* _EXERCISE GOAL_: Which lines run from the start of the data below to the line containing "for novel applications."? Set them down exactly, with none added.

Stored items from a collection
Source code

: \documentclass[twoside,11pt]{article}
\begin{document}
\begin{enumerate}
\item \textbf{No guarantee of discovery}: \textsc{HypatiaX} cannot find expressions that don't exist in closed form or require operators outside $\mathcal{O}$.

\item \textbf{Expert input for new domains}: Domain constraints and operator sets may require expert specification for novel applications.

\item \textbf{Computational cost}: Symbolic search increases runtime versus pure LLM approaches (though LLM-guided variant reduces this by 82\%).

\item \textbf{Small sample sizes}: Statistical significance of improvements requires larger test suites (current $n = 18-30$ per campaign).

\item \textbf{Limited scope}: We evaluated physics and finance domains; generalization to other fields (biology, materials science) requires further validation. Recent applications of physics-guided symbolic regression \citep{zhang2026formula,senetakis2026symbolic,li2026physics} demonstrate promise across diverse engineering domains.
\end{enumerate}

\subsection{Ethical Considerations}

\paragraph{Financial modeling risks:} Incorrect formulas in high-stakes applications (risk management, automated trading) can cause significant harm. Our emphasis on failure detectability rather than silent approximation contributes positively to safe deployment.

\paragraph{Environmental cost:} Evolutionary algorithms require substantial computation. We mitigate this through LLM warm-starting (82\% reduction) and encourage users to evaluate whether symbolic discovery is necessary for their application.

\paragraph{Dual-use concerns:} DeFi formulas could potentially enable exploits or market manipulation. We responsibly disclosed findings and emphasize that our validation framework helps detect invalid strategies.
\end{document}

* _SOLVED EXERCISE_:
Source code

: \documentclass[twoside,11pt]{article}
\begin{document}
\begin{enumerate}
\item \textbf{No guarantee of discovery}: \textsc{HypatiaX} cannot find expressions that don't exist in closed form or require operators outside $\mathcal{O}$.

\item \textbf{Expert input for new domains}: Domain constraints and operator sets may require expert specification for novel applications.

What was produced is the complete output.